[What the exercise asks]
Through the last line of the entries, please copy every line exactly, starting with the one that contains "with the hypersurface-deformation".

[Dataset entries]

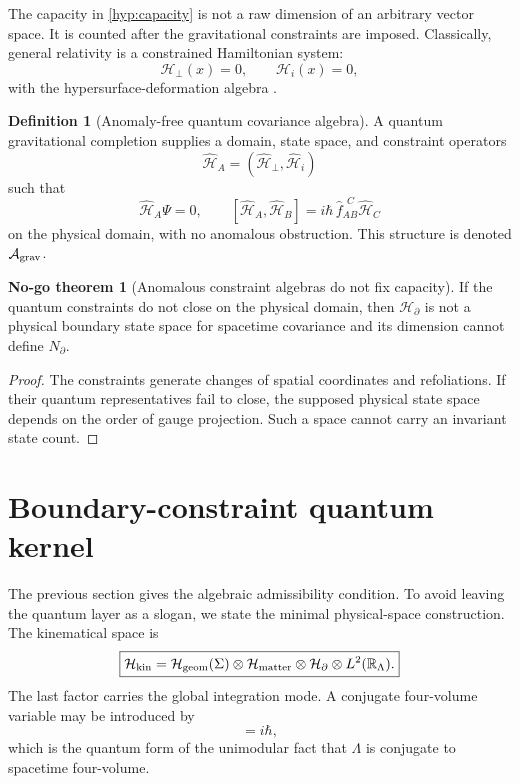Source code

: \documentclass[aps,prd,reprint,nofootinbib,superscriptaddress]{revtex4-2}
\numberwithin{equation}{section}
\theoremstyle{definition}
\newtheorem{definition}{Definition}[section]
\newtheorem{nogotheorem}{No-go theorem}[section]
\theoremstyle{plain}
\newcommand{\R}{\mathbb R}
\newcommand{\Agrav}{\mathcal A_{\rm grav}}
\newcommand{\Ncap}{N_{\partial}}
\newcommand{\Hkin}{\mathcal H_{\rm kin}}
\newcommand{\Hbd}{\mathcal H_{\partial}}
\newcommand{\Tfour}{\mathcal T_4}
\begin{document}
The capacity in \cref{hyp:capacity} is not a raw dimension of an arbitrary vector space.  It is counted after the gravitational constraints are imposed.  Classically, general relativity is a constrained Hamiltonian system:
\begin{equation}
\mathcal H_\perp(x)=0,
\qquad
\mathcal H_i(x)=0,
\end{equation}
with the hypersurface-deformation algebra \cite{Dirac1958,ADM1962,HenneauxTeitelboim1992,Dirac1964}.

\begin{definition}[Anomaly-free quantum covariance algebra]\label{def:agrav}
A quantum gravitational completion supplies a domain, state space, and constraint operators
\begin{equation}
\widehat{\mathcal H}_A=(\widehat{\mathcal H}_\perp,\widehat{\mathcal H}_i)
\end{equation}
such that
\begin{equation}
\boxed{
\widehat{\mathcal H}_A\Psi=0,
\qquad
[\widehat{\mathcal H}_A,\widehat{\mathcal H}_B]
=
i\hbar\,\widehat f_{AB}^{\ \ C}\widehat{\mathcal H}_C
}
\end{equation}
on the physical domain, with no anomalous obstruction.  This structure is denoted \(\Agrav\).
\end{definition}

\begin{nogotheorem}[Anomalous constraint algebras do not fix capacity]\label{nogo:anomaly}
If the quantum constraints do not close on the physical domain, then \(\mathcal H_\partial\) is not a physical boundary state space for spacetime covariance and its dimension cannot define \(\Ncap\).
\end{nogotheorem}

\begin{proof}
The constraints generate changes of spatial coordinates and refoliations.  If their quantum representatives fail to close, the supposed physical state space depends on the order of gauge projection.  Such a space cannot carry an invariant state count.
\end{proof}


\section{Boundary-constraint quantum kernel}\label{sec:quantum-kernel}

The previous section gives the algebraic admissibility condition.  To avoid leaving the quantum layer as a slogan, we state the minimal physical-space construction.  The kinematical space is
\begin{equation}
\boxed{
\Hkin=
\mathcal H_{\rm geom}(\Sigma)
\otimes
\mathcal H_{\rm matter}
\otimes
\Hbd
\otimes
L^2(\R_\Lambda).
}
\end{equation}
The last factor carries the global integration mode.  A conjugate four-volume variable may be introduced by
\begin{equation}
[\widehat{\Tfour},\widehat\Lambda]=i\hbar,
\end{equation}
which is the quantum form of the unimodular fact that \(\Lambda\) is conjugate to spacetime four-volume.
\end{document}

[Solution to this problem]
with the hypersurface-deformation algebra \cite{Dirac1958,ADM1962,HenneauxTeitelboim1992,Dirac1964}.

\begin{definition}[Anomaly-free quantum covariance algebra]\label{def:agrav}
A quantum gravitational completion supplies a domain, state space, and constraint operators
\begin{equation}
\widehat{\mathcal H}_A=(\widehat{\mathcal H}_\perp,\widehat{\mathcal H}_i)
\end{equation}
such that
\begin{equation}
\boxed{
\widehat{\mathcal H}_A\Psi=0,
\qquad
[\widehat{\mathcal H}_A,\widehat{\mathcal H}_B]
=
i\hbar\,\widehat f_{AB}^{\ \ C}\widehat{\mathcal H}_C
}
\end{equation}
on the physical domain, with no anomalous obstruction.  This structure is denoted \(\Agrav\).
\end{definition}

\begin{nogotheorem}[Anomalous constraint algebras do not fix capacity]\label{nogo:anomaly}
If the quantum constraints do not close on the physical domain, then \(\mathcal H_\partial\) is not a physical boundary state space for spacetime covariance and its dimension cannot define \(\Ncap\).
\end{nogotheorem}

\begin{proof}
The constraints generate changes of spatial coordinates and refoliations.  If their quantum representatives fail to close, the supposed physical state space depends on the order of gauge projection.  Such a space cannot carry an invariant state count.
\end{proof}


\section{Boundary-constraint quantum kernel}\label{sec:quantum-kernel}

The previous section gives the algebraic admissibility condition.  To avoid leaving the quantum layer as a slogan, we state the minimal physical-space construction.  The kinematical space is
\begin{equation}
\boxed{
\Hkin=
\mathcal H_{\rm geom}(\Sigma)
\otimes
\mathcal H_{\rm matter}
\otimes
\Hbd
\otimes
L^2(\R_\Lambda).
}
\end{equation}
The last factor carries the global integration mode.  A conjugate four-volume variable may be introduced by
\begin{equation}
[\widehat{\Tfour},\widehat\Lambda]=i\hbar,
\end{equation}
which is the quantum form of the unimodular fact that \(\Lambda\) is conjugate to spacetime four-volume.
\end{document}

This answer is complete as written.